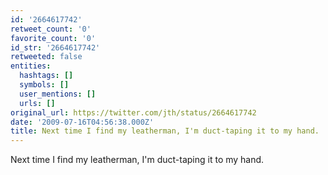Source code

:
 ```yaml
---
id: '2664617742'
retweet_count: '0'
favorite_count: '0'
id_str: '2664617742'
retweeted: false
entities:
  hashtags: []
  symbols: []
  user_mentions: []
  urls: []
original_url: https://twitter.com/jth/status/2664617742
date: '2009-07-16T04:56:38.000Z'
title: Next time I find my leatherman, I'm duct-taping it to my hand.
---
```


Next time I find my leatherman, I'm duct-taping it to my hand.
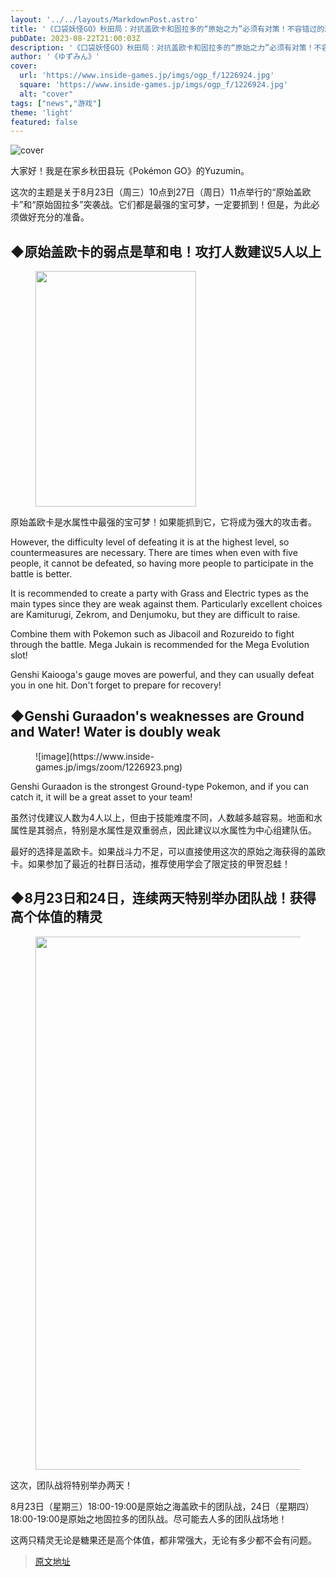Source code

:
 ```yaml
---
layout: '../../layouts/MarkdownPost.astro'
title: '《口袋妖怪GO》秋田局：对抗盖欧卡和固拉多的“原始之力”必须有对策！不容错过的激烈团队战！'
pubDate: 2023-08-22T21:00:03Z
description: '《口袋妖怪GO》秋田局：对抗盖欧卡和固拉多的“原始之力”必须有对策！不容错过的激烈团队战！'
author: '《ゆずみん》'
cover:
  url: 'https://www.inside-games.jp/imgs/ogp_f/1226924.jpg'
  square: 'https://www.inside-games.jp/imgs/ogp_f/1226924.jpg'
  alt: "cover"
tags: ["news","游戏"]
theme: 'light'
featured: false
---
```


![cover](https://www.inside-games.jp/imgs/ogp_f/1226924.jpg)

<figure class="ctms-editor-twitter"><blockquote class="twitter-tweet" data-conversation=""><a href="https://twitter.com/PokemonGOAppJP/status/1693883389709811869"></a></blockquote><script async="" charset="utf-8" src="https://platform.twitter.com/widgets.js"></script></figure>
<p>大家好！我是在家乡秋田县玩《Pokémon GO》的Yuzumin。</p>
<p>这次的主题是关于8月23日（周三）10点到27日（周日）11点举行的“原始盖欧卡”和“原始固拉多”突袭战。它们都是最强的宝可梦，一定要抓到！但是，为此必须做好充分的准备。</p>
<h2>◆原始盖欧卡的弱点是草和电！攻打人数建议5人以上</h2>
<figure class="ctms-editor-image"><img src="https://www.inside-games.jp/imgs/zoom/1226922.png" class="inline-article-image" width="257" height="377"></figure>
<p>原始盖欧卡是水属性中最强的宝可梦！如果能抓到它，它将成为强大的攻击者。</p>
However, the difficulty level of defeating it is at the highest level, so countermeasures are necessary. There are times when even with five people, it cannot be defeated, so having more people to participate in the battle is better. </p><p>It is recommended to create a party with Grass and Electric types as the main types since they are weak against them. Particularly excellent choices are Kamiturugi, Zekrom, and Denjumoku, but they are difficult to raise. </p><p>Combine them with Pokemon such as Jibacoil and Rozureido to fight through the battle. Mega Jukain is recommended for the Mega Evolution slot! </p><p>Genshi Kaiooga's gauge moves are powerful, and they can usually defeat you in one hit. Don't forget to prepare for recovery!</p><h2>◆Genshi Guraadon's weaknesses are Ground and Water! Water is doubly weak</h2><figure class="ctms-editor-image">![image](https://www.inside-games.jp/imgs/zoom/1226923.png)</figure><p>Genshi Guraadon is the strongest Ground-type Pokemon, and if you can catch it, it will be a great asset to your team!</p>
</p><p>虽然讨伐建议人数为4人以上，但由于技能难度不同，人数越多越容易。地面和水属性是其弱点，特别是水属性是双重弱点，因此建议以水属性为中心组建队伍。</p><p>最好的选择是盖欧卡。如果战斗力不足，可以直接使用这次的原始之海获得的盖欧卡。如果参加了最近的社群日活动，推荐使用学会了限定技的甲贺忍蛙！</p><h2>◆8月23日和24日，连续两天特别举办团队战！获得高个体值的精灵</h2><figure class="ctms-editor-image"><img src="https://www.inside-games.jp/imgs/zoom/1226924.jpg" class="inline-article-image" width="640" height="853"></figure><p>这次，团队战将特别举办两天！</p><p>8月23日（星期三）18:00-19:00是原始之海盖欧卡的团队战，24日（星期四）18:00-19:00是原始之地固拉多的团队战。尽可能去人多的团队战场地！</p><p>这两只精灵无论是糖果还是高个体值，都非常强大，无论有多少都不会有问题。</p>

>[原文地址](https://www.inside-games.jp/article/2023/08/23/148023.html)  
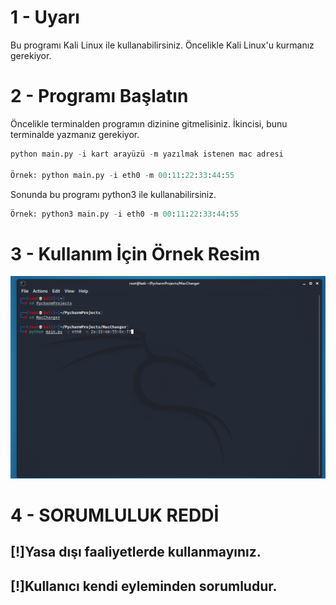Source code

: # 1 - Uyarı

Bu programı Kali Linux ile kullanabilirsiniz. Öncelikle Kali Linux'u kurmanız gerekiyor.

# 2 - Programı Başlatın
Öncelikle terminalden programın dizinine gitmelisiniz. İkincisi, bunu terminalde yazmanız gerekiyor.
```python
python main.py -i kart arayüzü -m yazılmak istenen mac adresi

Örnek: python main.py -i eth0 -m 00:11:22:33:44:55
```
Sonunda bu programı python3 ile kullanabilirsiniz.
```python
Örnek: python3 main.py -i eth0 -m 00:11:22:33:44:55
```

# 3 - Kullanım İçin Örnek Resim

![alt text](https://raw.githubusercontent.com/BahadirDogrusoz/Mac-Changer/main/Mac%20Changer.png)

# 4 - SORUMLULUK REDDİ
## [!]Yasa dışı faaliyetlerde kullanmayınız.
## [!]Kullanıcı kendi eyleminden sorumludur.
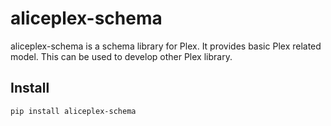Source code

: # aliceplex-schema

aliceplex-schema is a schema library for Plex. It provides basic Plex related model.
This can be used to develop other Plex library.

## Install

```bash
pip install aliceplex-schema
```
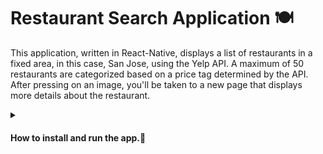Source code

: # Restaurant Search Application 🍽

This application, written in React-Native, displays a list of restaurants in a fixed area, in this case, San Jose, using the Yelp API. A maximum of 50 restaurants are categorized based on a price tag determined by the API. After pressing on an image, you'll be taken to a new page that displays more details about the restaurant.

<details>
<summary>  <h4>How to install and run the app.📲 </h4></summary>

You will need the Expo Go app on your mobile device to run the app.

After cloning the repository open up your terminal of choice and change your directory accordingly. After that continue with the following commands:

```
npm install
npm run
```

You will be presented with a QR code. Using the app, scan the QR code and after a while the app should be up and running.

If for any reason you run into an error, go ahead and issue it so I can check it out.

</details>
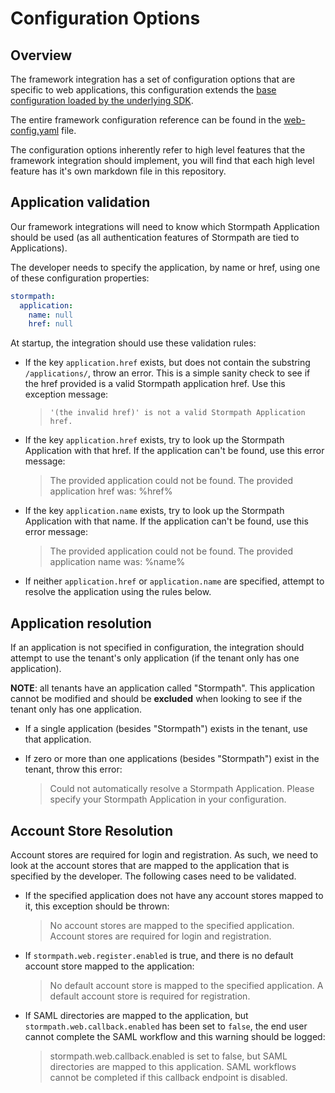 # Configuration Options

## Overview

The framework integration has a set of configuration options that are specific
to web applications, this configuration extends the [base configuration loaded by the
underlying SDK](https://github.com/stormpath/stormpath-sdk-spec/blob/master/specifications/config.md).

The entire framework configuration reference can be found in the
[web-config.yaml](web-config.yaml) file.

The configuration options inherently refer to high level features that the
framework integration should implement, you will find that each high level
feature has it's own markdown file in this repository.

## Application validation

Our framework integrations will need to know which Stormpath Application should
be used (as all authentication features of Stormpath are tied to Applications).

The developer needs to specify the application, by name or href, using one of
these configuration properties:

```yaml
stormpath:
  application:
    name: null
    href: null
```

At startup, the integration should use these validation rules:

* If the key `application.href` exists, but does not contain the substring `/applications/`, throw an error. This is a simple sanity check to see if the href provided is a valid Stormpath application href. Use this exception message:

   > `'(the invalid href)' is not a valid Stormpath Application href.`
   
* If the key `application.href` exists, try to look up the Stormpath Application with that href. If the application can't be found, use this error message:

  > The provided application could not be found. The provided application
    href was: %href%

* If the key `application.name` exists, try to look up the Stormpath Application with that name. If the application can't be found, use this error message:

  > The provided application could not be found. The provided application
    name was: %name%

* If neither `application.href` or `application.name` are specified, attempt to resolve the application using the rules below.

## Application resolution

If an application is not specified in configuration, the integration should attempt to use the
tenant's only application (if the tenant only has one application).

**NOTE**: all tenants have an application called "Stormpath". This application cannot be
modified and should be **excluded** when looking to see if the tenant only has one
application.

* If a single application (besides "Stormpath") exists in the tenant, use that application.

* If zero or more than one applications (besides "Stormpath") exist in the tenant, throw this error:

  > Could not automatically resolve a Stormpath Application. Please specify
    your Stormpath Application in your configuration.

## Account Store Resolution

Account stores are required for login and registration.  As such, we need to
look at the account stores that are mapped to the application that is specified
by the developer.  The following cases need to be validated.

* If the specified application does not have any account stores mapped to it,
this exception should be thrown:

  > No account stores are mapped to the specified application.
    Account stores are required for login and registration.

* If `stormpath.web.register.enabled` is true, and there is no default account
  store mapped to the application:

  > No default account store is mapped to the specified application. A default
    account store is required for registration.

* If SAML directories are mapped to the application, but `stormpath.web.callback.enabled` has been set to `false`, the end user cannot complete the SAML workflow and this warning should be logged:

  > stormpath.web.callback.enabled is set to false, but SAML directories are mapped to this application.  SAML workflows cannot be completed if this callback endpoint is disabled.
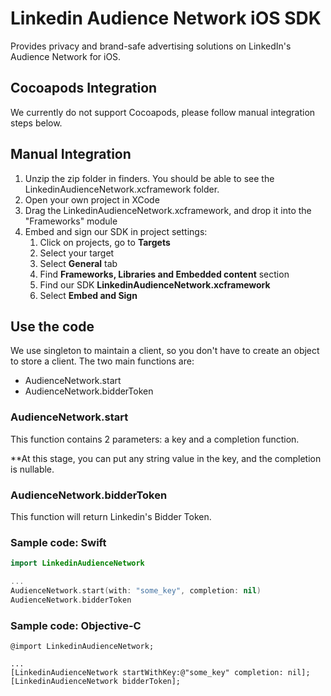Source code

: [//]: # ([![Version]&#40;https://img.shields.io/cocoapods/v/TestGithubCI?color=green&label=Podspec&#41;]&#40;https://github.com/CocoaPods/Specs/commit/9bccf4064cd4c62fdbcd4151889f464311c3c19a&#41;)

[//]: # (![Platform]&#40;https://img.shields.io/cocoapods/p/TestGithubCI&#41;)

[//]: # ([![License]&#40;https://img.shields.io/github/license/heguanyu/TestGithubCI&#41;]&#40;https://github.com/heguanyu/TestGithubCI/blob/main/LICENSE&#41;)

[//]: # ([![Validation]&#40;https://github.com/heguanyu/TestGithubCI/actions/workflows/validation.yml/badge.svg?branch=main&#41;]&#40;https://sonarcloud.io/summary/overall?id=heguanyu_TestGithubCI&#41;)

[//]: # ([![Release]&#40;https://github.com/linkedin/audience-network-ios/actions/workflows/release.yml/badge.svg?branch=main&#41;]&#40;https://github.com/linkedin/audience-network-ios/actions/workflows/release.yml&#41;)

# Linkedin Audience Network iOS SDK
Provides privacy and brand-safe advertising solutions on LinkedIn's Audience Network for iOS.

## Cocoapods Integration
We currently do not support Cocoapods, please follow manual integration steps below.

## Manual Integration
1. Unzip the zip folder in finders. You should be able to see the LinkedinAudienceNetwork.xcframework folder.
2. Open your own project in XCode
3. Drag the LinkedinAudienceNetwork.xcframework, and drop it into the "Frameworks" module
4. Embed and sign our SDK in project settings:
    1. Click on projects, go to **Targets**
    2. Select your target
    3. Select **General** tab
    4. Find **Frameworks, Libraries and Embedded content** section
    5. Find our SDK **LinkedinAudienceNetwork.xcframework**
    6. Select **Embed and Sign**

## Use the code
We use singleton to maintain a client, so you don't have to create an object to store a client.
The two main functions are:

* AudienceNetwork.start
* AudienceNetwork.bidderToken

### AudienceNetwork.start
This function contains 2 parameters: a key and a completion function.

**At this stage, you can put any string value in the key, and the completion is nullable.
### AudienceNetwork.bidderToken
This function will return Linkedin's Bidder Token.

### Sample code: Swift
```swift
import LinkedinAudienceNetwork

...
AudienceNetwork.start(with: "some_key", completion: nil)
AudienceNetwork.bidderToken
```
### Sample code: Objective-C
```objc
@import LinkedinAudienceNetwork;

...
[LinkedinAudienceNetwork startWithKey:@"some_key" completion: nil];
[LinkedinAudienceNetwork bidderToken];
```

• **What the task asks**: What is wanted is an exact repetition of the lines from the one with "6. Select **Embed and Sign**" through the last line of the material above, both ends included.

• **Solution to the exercise**:
    6. Select **Embed and Sign**

## Use the code
We use singleton to maintain a client, so you don't have to create an object to store a client.
The two main functions are:

* AudienceNetwork.start
* AudienceNetwork.bidderToken

### AudienceNetwork.start
This function contains 2 parameters: a key and a completion function.

**At this stage, you can put any string value in the key, and the completion is nullable.
### AudienceNetwork.bidderToken
This function will return Linkedin's Bidder Token.

### Sample code: Swift
```swift
import LinkedinAudienceNetwork

...
AudienceNetwork.start(with: "some_key", completion: nil)
AudienceNetwork.bidderToken
```
### Sample code: Objective-C
```objc
@import LinkedinAudienceNetwork;

...
[LinkedinAudienceNetwork startWithKey:@"some_key" completion: nil];
[LinkedinAudienceNetwork bidderToken];
```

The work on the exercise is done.